§ **PROMPT**:
Within the records below, find each line with the word "comandos" and copy it out.

§ **INPUT DATA**:
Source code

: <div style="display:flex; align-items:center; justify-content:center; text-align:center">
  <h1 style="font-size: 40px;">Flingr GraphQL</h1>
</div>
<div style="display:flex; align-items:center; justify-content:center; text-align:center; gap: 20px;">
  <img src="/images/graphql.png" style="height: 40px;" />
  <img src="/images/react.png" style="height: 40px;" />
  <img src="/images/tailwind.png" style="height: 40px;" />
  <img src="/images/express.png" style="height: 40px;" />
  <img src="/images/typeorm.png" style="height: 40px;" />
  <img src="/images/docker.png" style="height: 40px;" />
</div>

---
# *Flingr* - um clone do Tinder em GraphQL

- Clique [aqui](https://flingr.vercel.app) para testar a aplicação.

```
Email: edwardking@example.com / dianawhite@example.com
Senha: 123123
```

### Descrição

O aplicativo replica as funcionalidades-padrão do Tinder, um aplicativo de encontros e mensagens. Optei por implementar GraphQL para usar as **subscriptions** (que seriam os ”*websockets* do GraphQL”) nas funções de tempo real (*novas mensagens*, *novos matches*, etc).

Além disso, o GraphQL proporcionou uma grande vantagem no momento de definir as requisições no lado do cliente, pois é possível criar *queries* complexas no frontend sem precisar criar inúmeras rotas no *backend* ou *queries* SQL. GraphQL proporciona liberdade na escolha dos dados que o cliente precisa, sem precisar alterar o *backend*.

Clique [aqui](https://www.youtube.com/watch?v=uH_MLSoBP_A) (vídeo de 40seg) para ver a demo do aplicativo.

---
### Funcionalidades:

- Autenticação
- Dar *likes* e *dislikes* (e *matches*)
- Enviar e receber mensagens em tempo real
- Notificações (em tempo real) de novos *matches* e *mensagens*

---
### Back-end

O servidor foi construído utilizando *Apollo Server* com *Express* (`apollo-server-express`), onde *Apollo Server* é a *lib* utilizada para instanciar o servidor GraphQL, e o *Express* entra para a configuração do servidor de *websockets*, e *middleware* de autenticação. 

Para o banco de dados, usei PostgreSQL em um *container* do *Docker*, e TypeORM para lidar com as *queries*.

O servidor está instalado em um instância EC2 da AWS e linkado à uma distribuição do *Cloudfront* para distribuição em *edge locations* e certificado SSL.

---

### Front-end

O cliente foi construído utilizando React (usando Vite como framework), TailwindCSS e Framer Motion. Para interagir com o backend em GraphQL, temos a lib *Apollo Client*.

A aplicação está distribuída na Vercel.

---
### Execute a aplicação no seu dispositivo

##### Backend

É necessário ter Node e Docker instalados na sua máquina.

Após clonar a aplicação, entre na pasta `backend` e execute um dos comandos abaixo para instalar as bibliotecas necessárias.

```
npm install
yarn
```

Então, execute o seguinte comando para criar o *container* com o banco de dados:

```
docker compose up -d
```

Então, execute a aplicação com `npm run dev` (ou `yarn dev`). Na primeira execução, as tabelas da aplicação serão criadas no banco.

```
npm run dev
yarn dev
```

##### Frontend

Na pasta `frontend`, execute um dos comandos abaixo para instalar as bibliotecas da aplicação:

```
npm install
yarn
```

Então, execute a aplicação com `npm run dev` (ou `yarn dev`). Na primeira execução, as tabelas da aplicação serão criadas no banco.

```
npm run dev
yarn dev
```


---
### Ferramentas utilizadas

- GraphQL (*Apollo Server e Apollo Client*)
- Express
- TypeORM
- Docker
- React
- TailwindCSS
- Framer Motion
...
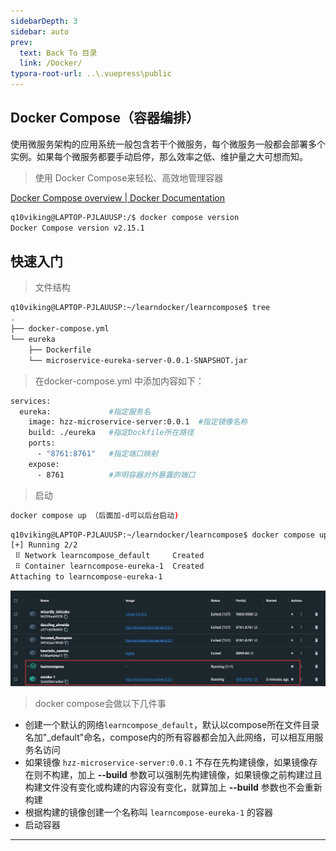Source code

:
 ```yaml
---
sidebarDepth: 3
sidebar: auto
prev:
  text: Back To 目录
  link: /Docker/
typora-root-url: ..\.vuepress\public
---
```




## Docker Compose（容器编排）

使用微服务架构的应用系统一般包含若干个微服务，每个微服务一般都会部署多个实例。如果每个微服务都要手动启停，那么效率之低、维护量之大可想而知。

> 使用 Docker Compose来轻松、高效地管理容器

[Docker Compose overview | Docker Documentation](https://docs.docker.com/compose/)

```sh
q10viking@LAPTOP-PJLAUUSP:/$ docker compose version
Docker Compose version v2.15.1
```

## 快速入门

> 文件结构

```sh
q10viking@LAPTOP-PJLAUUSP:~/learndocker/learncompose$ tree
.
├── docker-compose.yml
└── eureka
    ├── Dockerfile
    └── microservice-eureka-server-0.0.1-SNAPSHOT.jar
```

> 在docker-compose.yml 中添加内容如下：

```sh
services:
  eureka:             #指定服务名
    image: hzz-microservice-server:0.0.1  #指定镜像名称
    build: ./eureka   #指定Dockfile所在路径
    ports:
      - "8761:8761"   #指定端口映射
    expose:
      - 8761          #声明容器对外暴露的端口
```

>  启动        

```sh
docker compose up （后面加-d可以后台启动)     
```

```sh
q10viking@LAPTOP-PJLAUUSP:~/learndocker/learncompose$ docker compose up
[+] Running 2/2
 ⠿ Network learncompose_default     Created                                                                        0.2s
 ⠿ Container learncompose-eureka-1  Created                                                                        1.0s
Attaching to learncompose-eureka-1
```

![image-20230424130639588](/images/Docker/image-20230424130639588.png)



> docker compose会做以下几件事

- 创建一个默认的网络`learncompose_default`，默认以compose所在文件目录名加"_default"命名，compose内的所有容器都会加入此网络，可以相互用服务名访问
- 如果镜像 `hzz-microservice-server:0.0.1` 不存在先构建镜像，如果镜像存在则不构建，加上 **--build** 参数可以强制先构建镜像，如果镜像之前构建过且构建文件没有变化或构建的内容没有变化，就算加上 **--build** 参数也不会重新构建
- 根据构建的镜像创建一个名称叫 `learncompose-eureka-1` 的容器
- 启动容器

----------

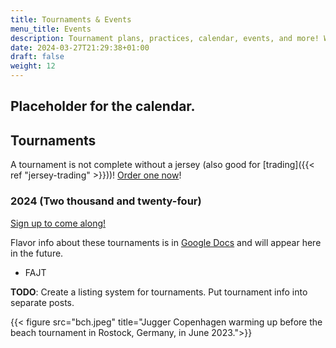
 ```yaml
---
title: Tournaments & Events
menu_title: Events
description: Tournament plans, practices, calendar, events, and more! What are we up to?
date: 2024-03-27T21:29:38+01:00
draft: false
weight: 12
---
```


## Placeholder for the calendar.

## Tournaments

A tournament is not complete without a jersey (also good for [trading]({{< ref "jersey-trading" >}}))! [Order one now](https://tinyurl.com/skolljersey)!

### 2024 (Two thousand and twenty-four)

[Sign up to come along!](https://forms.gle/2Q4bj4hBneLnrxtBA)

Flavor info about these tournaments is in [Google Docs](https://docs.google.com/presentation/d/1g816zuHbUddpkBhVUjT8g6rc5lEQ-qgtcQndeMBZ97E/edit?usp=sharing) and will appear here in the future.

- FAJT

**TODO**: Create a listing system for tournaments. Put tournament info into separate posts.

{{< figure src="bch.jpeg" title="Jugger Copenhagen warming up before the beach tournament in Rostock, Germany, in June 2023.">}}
---
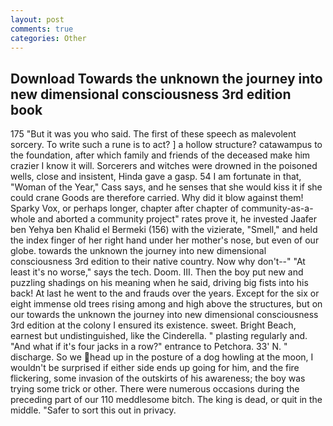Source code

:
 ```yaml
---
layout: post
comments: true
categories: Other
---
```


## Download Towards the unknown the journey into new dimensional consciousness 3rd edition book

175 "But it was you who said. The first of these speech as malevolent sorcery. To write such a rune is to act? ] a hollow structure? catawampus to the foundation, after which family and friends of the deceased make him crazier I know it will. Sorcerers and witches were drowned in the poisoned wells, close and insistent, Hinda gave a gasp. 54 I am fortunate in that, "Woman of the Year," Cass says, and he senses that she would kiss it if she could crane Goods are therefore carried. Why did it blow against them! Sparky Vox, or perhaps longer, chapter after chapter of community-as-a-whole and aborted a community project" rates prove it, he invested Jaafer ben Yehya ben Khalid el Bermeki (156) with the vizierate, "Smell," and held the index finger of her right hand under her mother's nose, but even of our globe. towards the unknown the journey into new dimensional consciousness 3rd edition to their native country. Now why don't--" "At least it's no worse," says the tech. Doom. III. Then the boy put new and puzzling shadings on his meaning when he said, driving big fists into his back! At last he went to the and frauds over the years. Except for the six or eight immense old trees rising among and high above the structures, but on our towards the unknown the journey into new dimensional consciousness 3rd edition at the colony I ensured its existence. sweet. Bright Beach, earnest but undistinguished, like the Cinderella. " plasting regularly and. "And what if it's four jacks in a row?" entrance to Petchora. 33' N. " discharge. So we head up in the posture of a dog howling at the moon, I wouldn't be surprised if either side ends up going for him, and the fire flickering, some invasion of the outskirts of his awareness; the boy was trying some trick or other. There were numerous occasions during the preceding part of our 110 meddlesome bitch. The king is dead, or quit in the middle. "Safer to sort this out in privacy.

§ **TASK ANSWER**:
Após clonar a aplicação, entre na pasta `backend` e execute um dos comandos abaixo para instalar as bibliotecas necessárias.
Na pasta `frontend`, execute um dos comandos abaixo para instalar as bibliotecas da aplicação:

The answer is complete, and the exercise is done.